— Task —
Among the lines of the data, copy those that hold "theoremstyle".

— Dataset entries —
====================

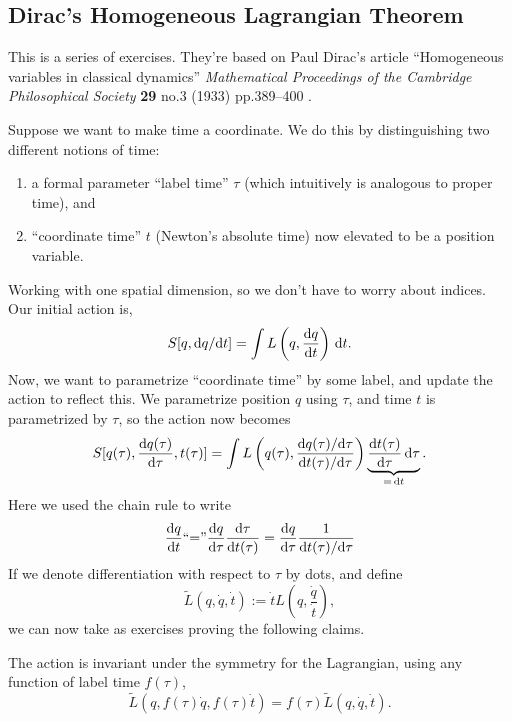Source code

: \subsection{Dirac's Homogeneous Lagrangian Theorem}

\M This is a series of exercises. They're based on
Paul Dirac's article ``Homogeneous variables in classical dynamics''
\textit{Mathematical Proceedings of the Cambridge Philosophical Society}
\textbf{29} no.3 (1933) pp.389--400 {\tt{}}.

Suppose we want to make time a coordinate. We do this by distinguishing
two different notions of time:
\begin{enumerate}
\item a formal parameter ``label time'' $\tau$
  (which intuitively is analogous to proper time), and
\item ``coordinate time'' $t$ (Newton's absolute time) now elevated to
  be a position variable.
\end{enumerate}
Working with one spatial dimension, so we don't have to worry about
indices. Our initial action is,
\begin{equation}
S[q, \mathrm{d} q/\mathrm{d} t] = \int L\left(q,\frac{\mathrm{d} q}{\mathrm{d} t}\right)\,\mathrm{d} t.
\end{equation}
Now, we want to parametrize ``coordinate time'' by some label, and
update the action to reflect this.
We parametrize position $q$ using $\tau$, and time $t$ is parametrized
by $\tau$, so the action now becomes
\begin{equation}
S[q(\tau), \frac{\mathrm{d} q(\tau)}{\mathrm{d} \tau}, t(\tau)] = \int L\left(q(\tau), \frac{\mathrm{d} q(\tau)/\mathrm{d} \tau}{\mathrm{d} t(\tau)/\mathrm{d} \tau}\right) \underbrace{\frac{\mathrm{d} t(\tau)}{\mathrm{d} \tau}\,\mathrm{d} \tau}_{=\,\mathrm{d} t}.
\end{equation}
Here we used the chain rule to write
\begin{equation}
\frac{\mathrm{d} q}{\mathrm{d} t} \mbox{``=''} 
\frac{\mathrm{d} q}{\mathrm{d} \tau}
\frac{\mathrm{d} \tau}{\mathrm{d} t(\tau)}
=\frac{\mathrm{d} q}{\mathrm{d} \tau}
\frac{1}{\mathrm{d} t(\tau)/\mathrm{d} \tau}
\end{equation}
If we denote differentiation with respect to $\tau$ by dots, and define
\begin{equation}
\widetilde{L}(q,\dot{q},\dot{t}) := \dot{t} L\left(q, \frac{\dot{q}}{\dot{t}}\right),
\end{equation}
we can now take as exercises proving the following claims.

\begin{exercise}
The action is invariant under the symmetry for the Lagrangian, using any
function of label time $f(\tau)$,
\begin{equation}\label{eq:hamiltonian:dirac-xca:homogeneous-condition}
\widetilde{L}(q,f(\tau)\dot{q},f(\tau)\dot{t})
=f(\tau)\widetilde{L}(q,\dot{q},\dot{t}).
\end{equation}
\end{exercise}

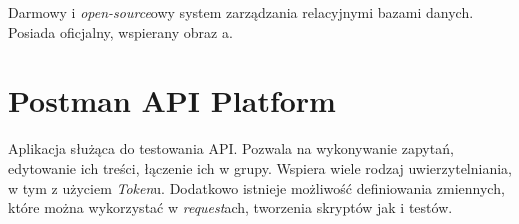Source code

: \par Darmowy i \emph{open-source}owy system zarządzania relacyjnymi bazami danych. Posiada oficjalny, wspierany obraz \emph{\docker}a.

\section{Postman API Platform}

\par Aplikacja służąca do testowania API. Pozwala na wykonywanie zapytań, edytowanie ich treści, łączenie ich w grupy. Wspiera wiele rodzaj uwierzytelniania, w tym z użyciem \emph{Token}u. Dodatkowo istnieje możliwość definiowania zmiennych, które można wykorzystać w \emph{request}ach, tworzenia skryptów jak i testów.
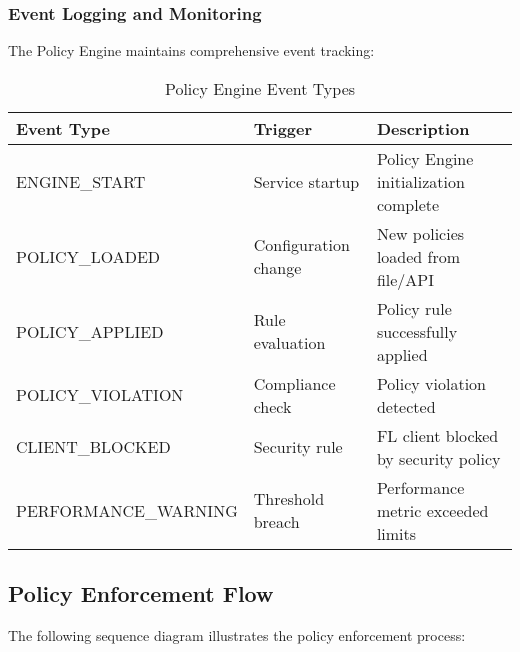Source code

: \subsubsection{Event Logging and Monitoring}

The Policy Engine maintains comprehensive event tracking:

\begin{table}[H]
\centering
\caption{Policy Engine Event Types}
\label{tab:policy-events}
\begin{tabular}{@{}llp{6cm}@{}}
\toprule
\textbf{Event Type} & \textbf{Trigger} & \textbf{Description} \\
\midrule
ENGINE\_START & Service startup & Policy Engine initialization complete \\
POLICY\_LOADED & Configuration change & New policies loaded from file/API \\
POLICY\_APPLIED & Rule evaluation & Policy rule successfully applied \\
POLICY\_VIOLATION & Compliance check & Policy violation detected \\
CLIENT\_BLOCKED & Security rule & FL client blocked by security policy \\
PERFORMANCE\_WARNING & Threshold breach & Performance metric exceeded limits \\
\bottomrule
\end{tabular}
\end{table}

\subsection{Policy Enforcement Flow}

The following sequence diagram illustrates the policy enforcement process:

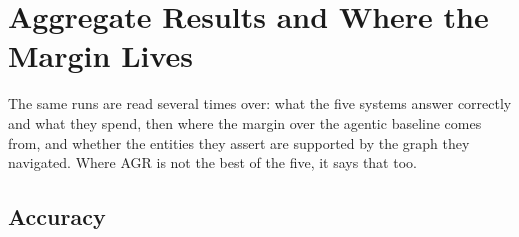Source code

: %
%
%
%
%

\section{Aggregate Results and Where the Margin Lives}\label{sec:results}

The same runs are read several times over: what the five systems answer
correctly and what they spend, then where the margin over the agentic
baseline comes from, and whether the entities they assert are supported
by the graph they navigated. Where AGR is not the best of the five, it
says that too.

\subsection{Accuracy}\label{sec:accuracy}

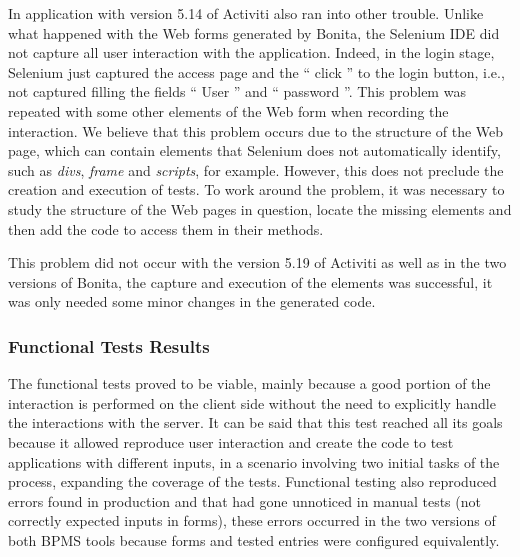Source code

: \documentclass[runningheads,a4paper]{llncs}
\begin{document}
In application with version 5.14 of Activiti also ran into other trouble. Unlike what happened with the Web forms generated by Bonita, the Selenium IDE did not capture all user interaction with the application. Indeed, in the login stage, Selenium just captured the access page and the `` click '' to the login button, i.e., not captured filling the fields `` User '' and `` password ''. This problem was repeated with some other elements of the Web form when recording the interaction. We believe that this problem occurs due to the structure of the Web page, which can contain elements that Selenium does not automatically identify, such as \emph{divs}, \emph{frame} and \emph{scripts}, for example. However, this does not preclude the creation and execution of tests. To work around the problem, it was necessary to study the structure of the Web pages in question, locate the missing elements and then add the code to access them in their methods. 

This problem did not occur with the version 5.19 of Activiti as well as in the two versions of Bonita, the capture and execution of the elements was successful, it was only needed some minor changes in the generated code.

\subsubsection{Functional Tests Results} 
The functional tests proved to be viable, mainly because a good portion of the interaction is performed on the client side without the need to explicitly handle the interactions with the server. It can be said that this test reached all its goals because it allowed reproduce user interaction and create the code to test applications with different inputs, in a scenario involving two initial tasks of the process, expanding the coverage of the tests. Functional testing also reproduced errors found in production and that had gone unnoticed in manual tests (not correctly expected inputs in forms), these errors occurred in the two versions of both BPMS tools because forms and tested entries were configured equivalently.

\end{document}
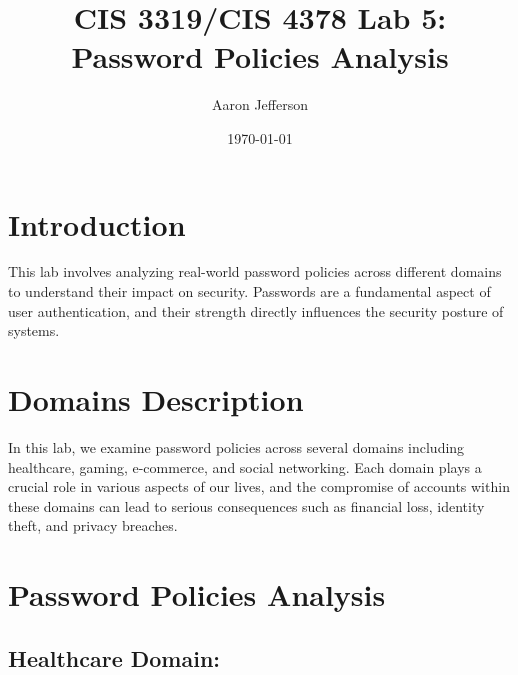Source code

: \documentclass{article}
\title{CIS 3319/CIS 4378 Lab 5: Password Policies Analysis}
\author{Aaron Jefferson}
\date{\today}
\begin{document}
\maketitle

\section{Introduction}
This lab involves analyzing real-world password policies across different domains to understand their impact on security. Passwords are a fundamental aspect of user authentication, and their strength directly influences the security posture of systems.

\section{Domains Description}
In this lab, we examine password policies across several domains including healthcare, gaming, e-commerce, and social networking. Each domain plays a crucial role in various aspects of our lives, and the compromise of accounts within these domains can lead to serious consequences such as financial loss, identity theft, and privacy breaches.

\section{Password Policies Analysis}

\subsection*{Healthcare Domain:}
\end{document}
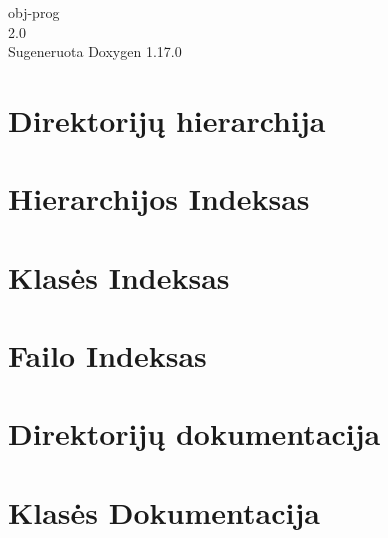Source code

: \documentclass[twoside]{book}
\newcommand{\+}{\discretionary{\mbox{\scriptsize$\hookleftarrow$}}{}{}}
\newcommand{\clearemptydoublepage}{%
    \newpage{\pagestyle{empty}\cleardoublepage}%
  }
\begin{document}
  \raggedbottom
    \hypersetup{pageanchor=false,
                bookmarksnumbered=true,
                pdfencoding=unicode
               }
  \begin{titlepage}
  \vspace*{7cm}
  \begin{center}%
  {\Large obj-\/prog}\\
  [1ex]\large 2.\+0 \\
  \vspace*{1cm}
  {\large Sugeneruota Doxygen 1.17.0}\\
  \end{center}
  \end{titlepage}
  \clearemptydoublepage
  \tableofcontents
  \clearemptydoublepage
  \hypersetup{pageanchor=true}

\chapter{Direktorijų hierarchija}

\chapter{Hierarchijos Indeksas}

\chapter{Klasės Indeksas}

\chapter{Failo Indeksas}

\chapter{Direktorijų dokumentacija}

\chapter{Klasės Dokumentacija}



\end{document}
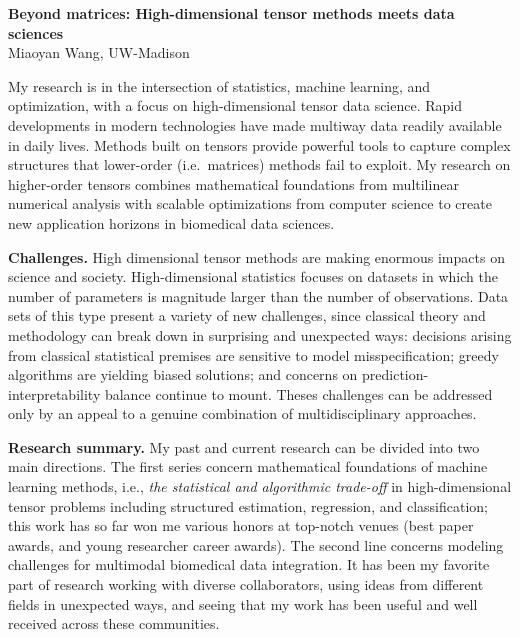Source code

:\documentclass[11pt]{article}
\theoremstyle{exampstyle}
\theoremstyle{definition}
\begin{document}
\begin{center}
{\bf \large Beyond matrices: High-dimensional tensor methods meets data sciences}\\
\vspace{.1cm}
Miaoyan Wang, UW-Madison
\end{center}
My research is in the intersection of statistics, machine learning, and optimization, with a focus on high-dimensional tensor data science. Rapid developments in modern technologies have made multiway data readily available in daily lives. Methods built on tensors provide powerful tools to capture complex structures that lower-order (i.e.\ matrices) methods fail to exploit. My research on higher-order tensors combines mathematical foundations from multilinear numerical analysis with scalable optimizations from computer science to create new application horizons in biomedical data sciences. 

{\bf Challenges.} High dimensional tensor methods are making enormous impacts on science and society. High-dimensional statistics focuses on datasets in which the number of parameters is magnitude larger than the number of observations. Data sets of this type present a variety of new challenges, since classical theory and methodology can break down in surprising and unexpected ways: decisions arising from classical statistical premises are sensitive to model misspecification; greedy algorithms are yielding biased solutions; and concerns on prediction-interpretability balance continue to mount. Theses challenges can be addressed only by an appeal to a genuine combination of multidisciplinary approaches. 

{\bf Research summary.} My past and current research can be divided into two main directions. The first series concern mathematical foundations of machine learning methods, i.e., \emph{the statistical and algorithmic trade-off} in high-dimensional tensor problems including structured estimation, regression, and classification; this work has so far won me various honors at top-notch venues (best paper awards, and young researcher career awards). The second line concerns modeling challenges for multimodal biomedical data integration. %
It has been my favorite part of research working with diverse collaborators, using ideas from different fields in unexpected ways, and seeing that my work has been useful and well received across these communities. 
\end{document}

====================

— Exercise result —
\theoremstyle{exampstyle}
\theoremstyle{definition}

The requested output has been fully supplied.